Consuming MicroProfile Metrics with Prometheus

Published on 19 Dec 2018

In a distributed micro-services architecture, it is important to have an overview of your systems in terms of CPU, memory management and other important metrics.

This is called Observability, measuring the internal state of a system, in this case, the micro-services instances.

These metrics are gathered centrally, so that you can instantly have an overview of all the values and it allows the determination (mostly automated based on some rules) of the health of the instances.

MicroProfile Metrics allows you to expose some custom defined metrics, but also exposes system metrics, related to CPU and memory, for example.

MicroProfile Metrics

The goal of MicroProfile Metrics is to expose monitoring data from the implementation in a unified way. It also defines a Java API so that the developer can define and supply his own values.

Exposing a value is very easy. The only thing which needs to be done is to annotate a field or method (returning some primitive value) with @Gauge

@Gauge(unit = MetricUnits.NONE, name = "inventorySize"  description = "Number of items")
  public int getTotal() {
    return items.size();
  }

MicroProfile metrics has also other annotations to define some timing information on JAX-RS endpoints, for example:

@Metered: A meter measures the rate at which the endpoint is called.
@Timed: It is a timer that tracks the duration of the request.
@Counted: A counter is a simple incrementing value.

By default, it also exposes some system values related to

CPU usage
Heap memory
Garbage collection
Java Threads
etc …

MicroProfile Fault Tolerance

MicroProfile Fault Tolerance has a lot of nice features to improve the fault tolerance and resilience of applications. Concepts included are:

TimeOut: Define a duration for the timeout
RetryPolicy: Define criteria on when to retry
Fallback: Provide an alternative solution for a failed execution.
Bulkhead: isolate failures in part of the system while the rest part of the system can still function.
CircuitBreaker: offer a way to fail fast by automatically failing execution to prevent the system overloading and indefinite wait or timeout by the clients.

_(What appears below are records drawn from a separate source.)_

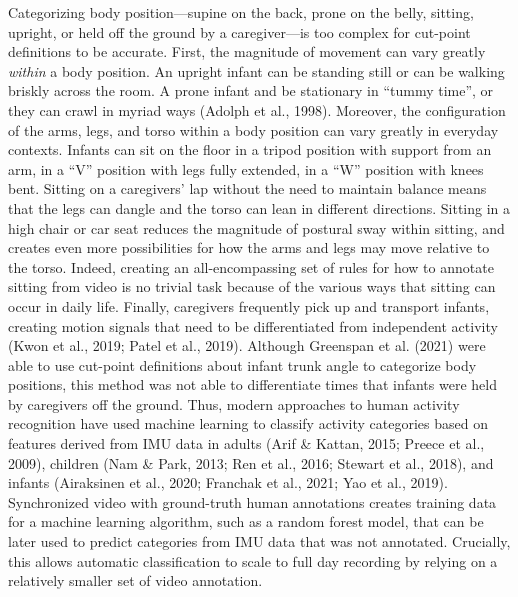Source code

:\documentclass[
  man]{apa6}
\begin{document}
Categorizing body position---supine on the back, prone on the belly, sitting, upright, or held off the ground by a caregiver---is too complex for cut-point definitions to be accurate. First, the magnitude of movement can vary greatly \emph{within} a body position. An upright infant can be standing still or can be walking briskly across the room. A prone infant and be stationary in ``tummy time'', or they can crawl in myriad ways (Adolph et al., 1998). Moreover, the configuration of the arms, legs, and torso within a body position can vary greatly in everyday contexts. Infants can sit on the floor in a tripod position with support from an arm, in a ``V'' position with legs fully extended, in a ``W'' position with knees bent. Sitting on a caregivers' lap without the need to maintain balance means that the legs can dangle and the torso can lean in different directions. Sitting in a high chair or car seat reduces the magnitude of postural sway within sitting, and creates even more possibilities for how the arms and legs may move relative to the torso. Indeed, creating an all-encompassing set of rules for how to annotate sitting from video is no trivial task because of the various ways that sitting can occur in daily life. Finally, caregivers frequently pick up and transport infants, creating motion signals that need to be differentiated from independent activity (Kwon et al., 2019; Patel et al., 2019). Although Greenspan et al. (2021) were able to use cut-point definitions about infant trunk angle to categorize body positions, this method was not able to differentiate times that infants were held by caregivers off the ground. Thus, modern approaches to human activity recognition have used machine learning to classify activity categories based on features derived from IMU data in adults (Arif \& Kattan, 2015; Preece et al., 2009), children (Nam \& Park, 2013; Ren et al., 2016; Stewart et al., 2018), and infants (Airaksinen et al., 2020; Franchak et al., 2021; Yao et al., 2019). Synchronized video with ground-truth human annotations creates training data for a machine learning algorithm, such as a random forest model, that can be later used to predict categories from IMU data that was not annotated. Crucially, this allows automatic classification to scale to full day recording by relying on a relatively smaller set of video annotation.
\end{document}
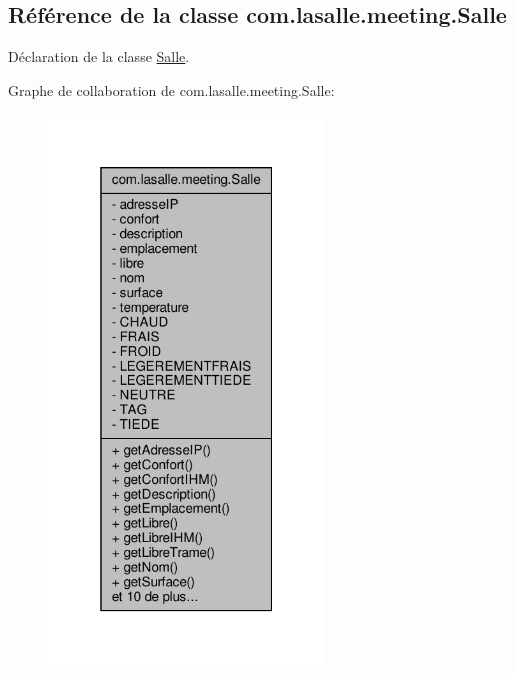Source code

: \hypertarget{classcom_1_1lasalle_1_1meeting_1_1_salle}{}\subsection{Référence de la classe com.\+lasalle.\+meeting.\+Salle}
\label{classcom_1_1lasalle_1_1meeting_1_1_salle}


Déclaration de la classe \hyperlink{classcom_1_1lasalle_1_1meeting_1_1_salle}{Salle}.  




Graphe de collaboration de com.\+lasalle.\+meeting.\+Salle\+:
\nopagebreak
\begin{figure}[H]
\begin{center}
\leavevmode
\includegraphics[width=208pt]{classcom_1_1lasalle_1_1meeting_1_1_salle__coll__graph}
\end{center}
\end{figure}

Since version 1.1 (contained in MicroProfile 1.4 and 2.0) it also has an integration with MicroProfile metrics.

Interesting statics, like the number of retries, number of times the circuit breaker was open, number of calls to fallback method, etc are gathered and exposed.

Prometheus

Prometheus is the most popular Open-Source product for gathering metrics. It was started in 2012 by SoundCloud (online audio distribution platform and music sharing) and is in 2018 graduated at the Cloud Native Computing Foundation.

You can see it as a database for storing time series but has many more features

Multi-dimensional data model with time series
Query Language
Pull data from metric sources
Alert Manager

Therefore, MicroProfile Metrics exposes the values in the Prometheus format by default. So it can be consumed easily by the scrapers.

Integrate

The following steps describe how you can deploy the Payara Server which contains all the MicroProfile implementations, including the one for Metrics and Fault Tolerance, into a docker environment together with a Prometheus instance to gather the metrics.

As an example application, the demo code used in the presentation “Deploy, monitor, and take control of your Micro-Services with MicroProfile” which explores the same topic, can be used. You can find the source in this GitHub repository.

Create Network

To make it easier to connect the different docker instances, create a specific network in docker with the following command.

docker network create demo-net

Create Application Image

For our tests, we are creating a specific image which is based on the official Payara Docker image where we add the WAR file with our application.

FROM payara/server-full
COPY ./target/monitoring.war $DEPLOY_DIR

You can execute the following commands in a terminal from the root of the Maven project (also containing the DockerFile).

mvn clean package

And then to create the image with

docker build -t demo/service .

Startup the Image with the Application

Now that we have the Docker image, let start up a container with this image.

docker run -d -p 8080:8080 --name service --net demo-net demo/service

The name service is here important as it is used in the Prometheus configuration file. We have defined that it looks up the application through DNS by using the names service.

You can verify if everything is ok by calling the following URL in your browser : http://localhost:8080/monitoring/rest/hello

Create Prometheus Image

We are creating a special Docker image containing the Prometheus server (from Adam Bien's Dockland) which contains also our Prometheus configuration.

The Dockerfile content:

FROM airhacks/prometheus
COPY prometheus.yml .

The configuration file contains the following lines:

global:
  scrape_interval:     15s

  external_labels:
    monitor: 'payara5-monitor'

scrape_configs:
  - job_name: 'payara5'
    scrape_interval: 2s
    metrics_path: '/metrics'
    static_configs:
      - targets: ['service:8080']

Run the build image command from the directory containing both files:

docker build -t demo/prometheus .

Startup the Image with Prometheus

Now that we have Prometheus Docker image, let start the container with this image:

docker run -d -p 9090:9090 --name prometheus --net demo-net demo/prometheus

You can verify if the connection with the application works with the following steps:

1. Open the browser with the URL http://localhost:9090.

2. Select the metrics vendor:system_cpu_load in the drop-down.

3. Put some load on your machine with the badly written (on purpose) multi-threaded check with prime numbers on http://localhost:8080/monitoring/rest/prime.

4. You should see the spike in CPU usage after you have pressed the execute button.

Gain Better Insight Into Application Resilience

The metrics exposed by MicroProfile Metrics are in the Prometheus format by default. This makes it very easy to gather all your custom and system defined values within Prometheus. You just need to point a scraper to the running instance of Payara.

Also MicroProfile Fault Tolerance has support for Metrics so that we can have better insight into the resilience of our applications.